Searching for Components
Available in Nexus Repository OSS and Nexus Repository Pro
Searching components in the repository manager is an important use case for being able to access information about specific components including different versions that are available, security and license data and other information as well as for build tool migrations, download of deployment packages and other component related development, QA and operations activities.
The different search modes can be accessed with the Browse button in the main toolbar and selecting Search or one of the nested options like Custom or Maven. The common feature view with the criteria drop-down selector for the search without results is displayed in Figure 3.6, “Keyword Search with More criteria Input”.
Beneath the search title is the search criteria input area that displays the current criteria input e.g., Keyword. Beside the current criteria is a More Criteria button that allows you to add further criteria to your search. Each criteria can be removed by clicking on the minus/dash icon within the criteria input box. The cross/x in the input box resets the value.
Each criteria can be used together to allow for broad or fine search results. For example, searching on name foo might return a large number of Maven, NuGet and other components but adding a version could limit it to what you’re searching for. The Keyword field also supports the * (star, asterisk) character for wildcard matching. For example, a keyword search for
org.sonatype.nexus* would return components containing
org.sonatype.nexus.plugins and any other matches. If nothing is specified in a criteria, the results have no reductions based around that criteria.
Search Criteria and Component Attributes
A number of criteria can be used with any repository format and returns results from all components in all repositories:
A keyword is a string used for a search, where matches in Format, Group, Name, Version and all other component metadata values are returned.
The format of the repository in which to look for a component.

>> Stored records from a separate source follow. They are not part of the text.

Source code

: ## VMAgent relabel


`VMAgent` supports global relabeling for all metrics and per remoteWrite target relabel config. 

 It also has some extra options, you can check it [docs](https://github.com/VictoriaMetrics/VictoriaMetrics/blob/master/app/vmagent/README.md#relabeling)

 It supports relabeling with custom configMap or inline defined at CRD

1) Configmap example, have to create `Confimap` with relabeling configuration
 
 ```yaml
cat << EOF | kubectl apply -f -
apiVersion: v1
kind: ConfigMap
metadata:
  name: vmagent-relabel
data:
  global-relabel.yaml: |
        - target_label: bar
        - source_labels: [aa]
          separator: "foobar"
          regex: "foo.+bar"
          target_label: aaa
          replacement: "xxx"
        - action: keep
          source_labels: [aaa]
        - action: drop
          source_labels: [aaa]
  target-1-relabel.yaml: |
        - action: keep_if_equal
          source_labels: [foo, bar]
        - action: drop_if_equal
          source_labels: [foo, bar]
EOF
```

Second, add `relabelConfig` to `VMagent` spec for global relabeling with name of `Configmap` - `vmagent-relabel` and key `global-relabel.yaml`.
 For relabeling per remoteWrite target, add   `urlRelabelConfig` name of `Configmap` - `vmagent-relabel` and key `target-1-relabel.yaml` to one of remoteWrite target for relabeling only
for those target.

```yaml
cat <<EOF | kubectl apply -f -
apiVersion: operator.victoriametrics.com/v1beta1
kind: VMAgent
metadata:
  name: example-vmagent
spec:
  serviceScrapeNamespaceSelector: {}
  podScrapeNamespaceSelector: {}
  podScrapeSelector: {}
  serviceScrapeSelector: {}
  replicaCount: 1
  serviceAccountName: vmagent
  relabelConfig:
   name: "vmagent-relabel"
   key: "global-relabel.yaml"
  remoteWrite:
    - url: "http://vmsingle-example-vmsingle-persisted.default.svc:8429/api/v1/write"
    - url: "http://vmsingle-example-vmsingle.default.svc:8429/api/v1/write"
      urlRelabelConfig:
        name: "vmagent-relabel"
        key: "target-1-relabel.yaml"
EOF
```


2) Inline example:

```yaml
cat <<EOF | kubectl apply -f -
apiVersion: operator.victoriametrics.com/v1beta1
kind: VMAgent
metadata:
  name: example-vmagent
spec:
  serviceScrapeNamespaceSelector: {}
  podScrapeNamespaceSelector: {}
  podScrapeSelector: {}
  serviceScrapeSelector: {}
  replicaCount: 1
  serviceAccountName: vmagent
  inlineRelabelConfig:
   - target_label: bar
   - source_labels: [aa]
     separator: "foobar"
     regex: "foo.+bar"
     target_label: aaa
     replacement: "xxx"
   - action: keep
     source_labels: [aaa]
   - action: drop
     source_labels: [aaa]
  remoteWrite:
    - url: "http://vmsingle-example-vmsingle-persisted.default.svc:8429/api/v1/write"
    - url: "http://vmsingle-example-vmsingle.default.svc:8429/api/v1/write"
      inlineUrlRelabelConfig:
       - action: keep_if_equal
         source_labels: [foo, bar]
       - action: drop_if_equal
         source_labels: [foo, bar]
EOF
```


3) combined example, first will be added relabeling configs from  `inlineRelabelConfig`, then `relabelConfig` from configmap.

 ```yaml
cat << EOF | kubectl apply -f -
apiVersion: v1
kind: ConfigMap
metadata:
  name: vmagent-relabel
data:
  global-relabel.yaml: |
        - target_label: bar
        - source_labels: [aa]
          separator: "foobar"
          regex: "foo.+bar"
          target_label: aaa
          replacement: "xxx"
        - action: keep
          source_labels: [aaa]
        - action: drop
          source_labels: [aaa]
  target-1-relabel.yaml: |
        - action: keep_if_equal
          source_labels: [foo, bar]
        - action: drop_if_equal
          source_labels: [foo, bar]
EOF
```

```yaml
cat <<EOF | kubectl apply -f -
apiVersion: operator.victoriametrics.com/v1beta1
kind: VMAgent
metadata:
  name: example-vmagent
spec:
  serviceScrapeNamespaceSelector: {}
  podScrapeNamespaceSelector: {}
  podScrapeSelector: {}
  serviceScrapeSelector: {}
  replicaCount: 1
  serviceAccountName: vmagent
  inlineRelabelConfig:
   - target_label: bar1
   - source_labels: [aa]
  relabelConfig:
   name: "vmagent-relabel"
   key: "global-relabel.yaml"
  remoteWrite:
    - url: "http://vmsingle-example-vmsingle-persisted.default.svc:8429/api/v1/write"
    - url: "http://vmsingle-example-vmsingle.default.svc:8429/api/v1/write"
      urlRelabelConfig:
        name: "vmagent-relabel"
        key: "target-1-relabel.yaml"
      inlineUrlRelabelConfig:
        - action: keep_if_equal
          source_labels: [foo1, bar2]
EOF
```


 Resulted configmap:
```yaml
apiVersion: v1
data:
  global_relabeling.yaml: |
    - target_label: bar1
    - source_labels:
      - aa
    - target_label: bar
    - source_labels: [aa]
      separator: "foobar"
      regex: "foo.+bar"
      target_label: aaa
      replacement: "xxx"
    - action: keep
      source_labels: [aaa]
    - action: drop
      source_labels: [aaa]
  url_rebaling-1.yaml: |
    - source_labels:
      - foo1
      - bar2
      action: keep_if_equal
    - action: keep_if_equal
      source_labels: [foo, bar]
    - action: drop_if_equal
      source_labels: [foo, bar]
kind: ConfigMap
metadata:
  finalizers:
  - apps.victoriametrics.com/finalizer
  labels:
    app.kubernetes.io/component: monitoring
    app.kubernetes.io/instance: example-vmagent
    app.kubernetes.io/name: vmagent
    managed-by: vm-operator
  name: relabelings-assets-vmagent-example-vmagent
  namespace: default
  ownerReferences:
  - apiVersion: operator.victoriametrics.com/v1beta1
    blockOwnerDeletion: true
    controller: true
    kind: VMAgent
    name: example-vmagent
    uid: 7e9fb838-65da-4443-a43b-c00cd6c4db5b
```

An identifier that groups components in some way, such as by organization. It can also be used to simply to create a specific namespace for a project. Not all repository formats use the notion of a group. Some tools simply use a different name for the concept e.g., org for Apache Ivy or groupId for Apache Maven and the maven2 repository format. In the case of a maven2 repository, group is a required attribute. Other formats, like the nuget repository format, do not use group at all.

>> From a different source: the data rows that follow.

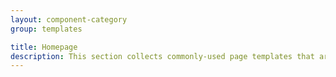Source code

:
 ```yaml
---
layout: component-category
group: templates

title: Homepage
description: This section collects commonly-used page templates that are useful as a starting point for similar use cases.
---
```

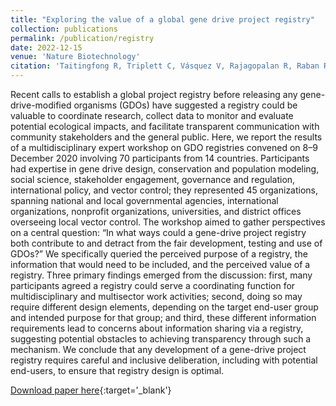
 ```yaml
---
title: "Exploring the value of a global gene drive project registry"
collection: publications
permalink: /publication/registry
date: 2022-12-15
venue: 'Nature Biotechnology'
citation: 'Taitingfong R, Triplett C, Vásquez V, Rajagopalan R, Raban R, Roberts A, Terradas G, Baumgartner B, Emerson C, Gould F, Okumu F, Schairer C, Bossin H, Buchman L, Campbe K, Clark A, Delborne J, Esvelt K, Fisher J, Friedman R, Gronvall G, Gurfield N,Heitman L, Kofler N, Kuiken T, Kuzma J, Manrique-Saide P, Marshall J,Montague M, Morrison A, Opesen C, Phelan R,Piaggio A, Quemada H, Rudenko L, Sawadogo N, Smith R, Tuten H, Ullah A, Vorsino A, Windbichler N, Akbari O, Long K, Lavery J, Weiss Evans s, Tountas K & Bloss C. 2022. Exploring the value of a global gene drive project registry. Nature Biotechnology https://doi.org/10.1038/s41587-022-01591-w'
---
```


Recent calls to establish a global project registry before releasing any gene-drive-modified organisms (GDOs) have suggested a registry could be valuable to coordinate research, collect data to monitor and evaluate potential ecological impacts, and facilitate transparent communication with community stakeholders and the general public. Here, we report the results of a multidisciplinary expert workshop on GDO registries convened on 8–9 December 2020 involving 70 participants from 14 countries. Participants had expertise in gene drive design, conservation and population modeling, social science, stakeholder engagement, governance and regulation, international policy, and vector control; they represented 45 organizations, spanning national and local governmental agencies, international organizations, nonprofit organizations, universities, and district offices overseeing local vector control. The workshop aimed to gather perspectives on a central question: “In what ways could a gene-drive project registry both contribute to and detract from the fair development, testing and use of GDOs?” We specifically queried the perceived purpose of a registry, the information that would need to be included, and the perceived value of a registry. Three primary findings emerged from the discussion: first, many participants agreed a registry could serve a coordinating function for multidisciplinary and multisector work activities; second, doing so may require different design elements, depending on the target end-user group and intended purpose for that group; and third, these different information requirements lead to concerns about information sharing via a registry, suggesting potential obstacles to achieving transparency through such a mechanism. We conclude that any development of a gene-drive project registry requires careful and inclusive deliberation, including with potential end-users, to ensure that registry design is optimal.

[Download paper here](https://doi.org/10.1038/s41587-022-01591-w){:target='_blank'}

The name of a component constitutes its main identifier. Different repository formats use a different name for the concept such as artifactId for Apache Maven and the maven2 repository format.
The name of a repository in which to look for a component.

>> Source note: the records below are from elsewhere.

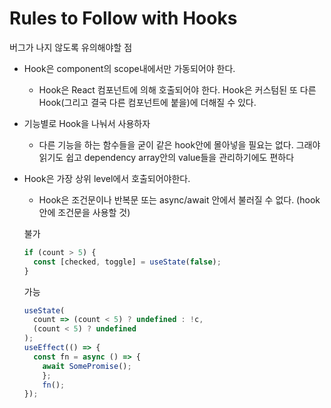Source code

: # Rules to Follow with Hooks
버그가 나지 않도록 유의해야할 점
* Hook은 component의 scope내에서만 가동되어야 한다.
  * Hook은 React 컴포넌트에 의해 호출되어야 한다. Hook은 커스텀된 또 다른 Hook(그리고 결국 다른 컴포넌트에 붙을)에 더해질 수 있다.
* 기능별로 Hook을 나눠서 사용하자
  * 다른 기능을 하는 함수들을 굳이 같은 hook안에 몰아넣을 필요는 없다. 그래야 읽기도 쉽고 dependency array안의 value들을 관리하기에도 편하다
* Hook은 가장 상위 level에서 호출되어야한다.
  * Hook은 조건문이나 반복문 또는 async/await 안에서 불러질 수 없다. (hook안에 조건문을 사용할 것)

  불가
  ```javascript
  if (count > 5) {
    const [checked, toggle] = useState(false);
  }
  ```
  가능
  ```javascript
  useState(
    count => (count < 5) ? undefined : !c,
    (count < 5) ? undefined
  );
  useEffect(() => {
    const fn = async () => {
      await SomePromise();
      };
      fn();
  });
  ```
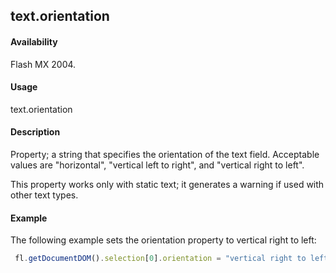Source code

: ## text.orientation

#### Availability

Flash MX 2004.

#### Usage

text.orientation

#### Description

Property; a string that specifies the orientation of the text field. Acceptable values are "horizontal", "vertical left to right", and "vertical right to left".

This property works only with static text; it generates a warning if used with other text types.

#### Example

The following example sets the orientation property to vertical right to left:
```javascript
 fl.getDocumentDOM().selection[0].orientation = "vertical right to left";
```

The version of a component allows you to have different points in time of a component released. Various tools such as Maven or NuGet use the term version. Other build systems call this differently e.g. rev, short for revision, in the case of Apache Ivy. In most repository formats version numbers are not enforced to follow a specific standard and are simply a string. This affects the sort order and can produce unexpected results.
Checksum - MD5, SHA-1, SHA-256 or SHA-512
A checksum value of a component file generated by an MD5, SHA-1, SHA-256 or SHA-512 algorithm.
In addition there are criteria that can be used to search for components in repositories with specific formats only:
The name for the Docker image. It is equivalent to the Name of the component in the repository manager that represents the Docker image.
The tag for the Docker image. It is equivalent to the Version of the component in the repository manager that represents the Docker image.
The unique identifier for a Docker image layer.
The Maven groupId for a component. Other build systems supporting the Maven repository format call this differently e.g. org for Apache Ivy and group for Gradle and Groovy Grape. Group Id is equivalent to Group.
The Maven artifactId for a component. Other build systems call this differently e.g. name for Apache Ivy and Gradle, and module for Groovy Grape. Artifact Id is equivalent to Name.
The Maven classifier for a component. Common values are
The Maven packaging for a component, which is jar by default. Other values as used in Maven and other build tools are ear, war, maven-plugin, pom, ejb, zip, tar.gz, aar and many others.
The base version of the component/asset. Typically this is the same value as the version for release components. SNAPSHOT development components use a time-stamped version but the base version uses the SNAPSHOT version e.g. version of 1.0.0-20151001.193253-1 and base version of 1.0.0-SNAPSHOT.
The extension used for a specific asset of a component.
The NuGet component identifier is known as Package ID to NuGet users.
Additional information about a component formatted as space-delimited keywords, chosen by the package author.
Denote the maturity, intended audience, license and supported versions the creator wished associated with their component.
Creator provided long description of the component.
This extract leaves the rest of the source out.